01.04.2016
La Corte di
Cassazione, con recente sentenza n. 5720 del 23 marzo 2016, ha finalmente
chiarito in modo inequivocabile la portata dell’art. 90, comma 8°, della legge 27.12.2002,
n. 289, in tema di erogazioni liberali a favore di associazioni/società
sportive dilettantistiche, affermando che i contributi in danaro a loro favore
sono interamente deducibili in quanto costituenti spese di pubblicità, e non di
sponsorizzazione, come del resto stabilito dalla norma.
La S.C. in
motivazione osserva che: “in generale, ai sensi dell’art. 108 del TUIR,
costituiscono spese di rappresentanza quelle affrontate per iniziative volte ad
accrescere il prestigio e l’immagine dell’impresa ed a potenziarne le
possibilità di sviluppo, mentre vanno qualificate come spese pubblicitarie o di
propaganda quelle erogate per la realizzazione di iniziative tendenti,
prevalentemente anche se non esclusivamente, alla pubblicizzazione di prodotti,
marchi e servizi, o comunque dell’attività svolta. Pertanto, di norma, le spese
di sponsorizzazione costituiscono spese di rappresentanza, deducibili nei
limiti della norma menzionata, ove il contribuente non provi che all’attività
sponsorizzata sia riconducibile una diretta aspettativa di ritorno commerciale
(Cass. n. 3433 del 2012; conf. n. 10914 del 2015 e n. 27482 del 2014). Dunque,
di solito, laddove non vi sia alcun nesso tra l’attività sponsorizzata e quella
posta in essere dallo sponsor, le relative spese non possono essere considerate
di pubblicità, e come tali integralmente deducibili, ma devono ritenersi spese
di rappresentanza soggette ai limiti previsti dall’art. 108 del TUIR e dalle
disposizioni secondarie attuative (es. ora quelle del D.M. 19 novembre 2008).

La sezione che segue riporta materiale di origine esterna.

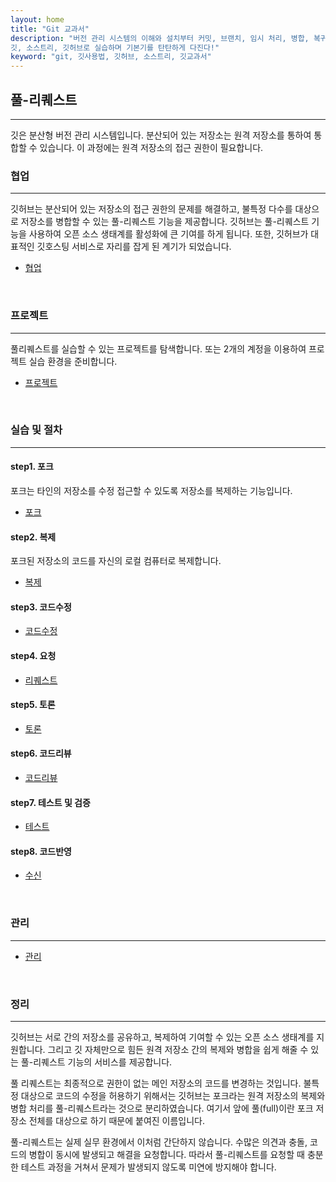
 ```yaml
---
layout: home
title: "Git 교과서"
description: "버전 관리 시스템의 이해와 설치부터 커밋, 브랜치, 임시 처리, 병합, 복귀, 서브모듈, 태그까지
깃, 소스트리, 깃허브로 실습하며 기본기를 탄탄하게 다진다!"
keyword: "git, 깃사용법, 깃허브, 소스트리, 깃교과서"
---
```

## 풀-리퀘스트
<hr>
깃은 분산형 버전 관리 시스템입니다. 분산되어 있는 저장소는 원격 저장소를 통하여 통합할 수 있습니다. 
이 과정에는 원격 저장소의 접근 권한이 필요합니다.

<br>

### 협업
<hr>
깃허브는 분산되어 있는 저장소의 접근 권한의 문제를 해결하고, 불특정 다수를 대상으로 저장소를 병합할 수 있는 풀-리퀘스트 기능을 제공합니다. 깃허브는 풀-리퀘스트 기능을 사용하여 오픈 소스 생태계를 활성화에 큰 기여를 하게 됩니다. 또한, 깃허브가 대표적인 깃호스팅 서비스로 자리를 잡게 된 계기가 되었습니다.  

* [협업](collaboration)

<br>


### 프로젝트
<hr>
풀리퀘스트를 실습할 수 있는 프로젝트를 탐색합니다. 또는 2개의 계정을 이용하여 프로젝트 실습 환경을 준비합니다.  
 
* [프로젝트](project)

<br>


### 실습 및 절차
<hr>

#### step1. 포크
포크는 타인의 저장소를 수정 접근할 수 있도록 저장소를 복제하는 기능입니다.
* [포크](fork)

#### step2. 복제
포크된 저장소의 코드를 자신의 로컬 컴퓨터로 복제합니다.
* [복제](clone)

#### step3. 코드수정
* [코드수정](code)

#### step4. 요청
* [리퀘스트](request)

#### step5. 토론
* [토론](discuss)

#### step6. 코드리뷰
* [코드리뷰](review)

#### step7. 테스트 및 검증
* [테스트](test)

#### step8. 코드반영
* [수신](receive)

<br>


### 관리
<hr>

* [관리](관리)

<br>

### 정리
<hr>
깃허브는 서로 간의 저장소를 공유하고, 복제하여 기여할 수 있는 오픈 소스 생태계를 지원합니다. 그리고 깃 자체만으로 힘든 원격 저장소 간의 복제와 병합을 쉽게 해줄 수 있는 풀-리퀘스트 기능의 서비스를 제공합니다.  

풀 리퀘스트는 최종적으로 권한이 없는 메인 저장소의 코드를 변경하는 것입니다. 불특정 대상으로 코드의 수정을 허용하기 위해서는 깃허브는 포크라는 원격 저장소의 복제와 병합 처리를 풀-리퀘스트라는 것으로 분리하였습니다. 여기서 앞에 풀(full)이란 포크 저장소 전체를 대상으로 하기 때문에 붙여진 이름입니다.  

풀-리퀘스트는 실제 실무 환경에서 이처럼 간단하지 않습니다. 수많은 의견과 충돌, 코드의 병합이 동시에 발생되고 해결을 요청합니다. 따라서 풀-리퀘스트를 요청할 때 충분한 테스트 과정을 거쳐서 문제가 발생되지 않도록 미연에 방지해야 합니다.  

<br><br>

Per la dottrina, invece, una peculiare esimente alla normativa ed alla
giurisprudenza sin qui esaminata è prevista dagli enunciati dell’art. 90, comma
8, della legge finanziaria 2003 laddove il corrispettivo in denaro o in natura
in favore di compagini sportive dilettantistiche costituisce, per il soggetto
erogante, fino ad un importo annuo complessivamente non superiore a
duecentomila euro, spesa di pubblicità volta alla promozione dell’immagine o
dei prodotti del soggetto erogante mediante una specifica attività del
beneficiario, ai sensi dell’art. 108, comma 2, del TUIR (già art. 74)”.
Ciò premesso,
la Corte, aderendo all’orientamento dottrinario, chiarisce che tali elargizioni
devono a tutti gli effetti considerarsi quali spese di pubblicità e, pertanto,
la loro deducibilità prescinde da un eventuale ritorno in termini economici da
parte del soggetto erogante.
Appare chiaro
che la conseguenza di tale statuizione consiste nel fatto che la sussistenza o
meno di un effettivo vantaggio del soggetto erogante non potrà più essere in
alcun modo oggetto di indagine da parte dell’Amministrazione Finanziaria ai
fini del riconoscimento della deducibilità della spesa.
Per essere
deducibili, è sufficiente che tali somme siano corrisposte per la realizzazione
di iniziative finalizzate alla promozione di prodotti o servizi offerti
dall’azienda erogante, o anche ai fini della mera pubblicizzazione del marchio
e/o dell’attività svolta.
Ai fini della
deducibilità è dunque necessario e sufficiente che ricorrano i seguenti
presupposti:
1) che le somme
erogate siano finalizzate alla promozione dell’azienda erogante (beni, servizi,
marchi, attività e comunque immagine);
2) che il
soggetto percipiente rientri nell’ambito delle “società, associazioni sportive
dilettantistiche e fondazioni costituite da istituzioni scolastiche, nonché di
associazioni sportive scolastiche che svolgono attività nei settori giovanili
riconosciuta dalle Federazioni sportive nazionali o da enti di promozione
sportiva” (art. 90, comma 8, della legge 289/2002);
3) che la somma
erogata rientri nei limiti di legge (200.000 euro) e sia ovviamente
proporzionata alle concrete circostanze;
4) che la
ssd/asd percipiente utilizzi dette somme (almeno prevalentemente) per la
realizzazione di iniziative intese alla effettiva promozione di
marchio/beni/servizi/immagine dell’azienda erogante;
5) che la ssd/asd percipiente sia riconosciuta da una Federazione Sportiva nazionale o da un Ente di Promozione Sportiva.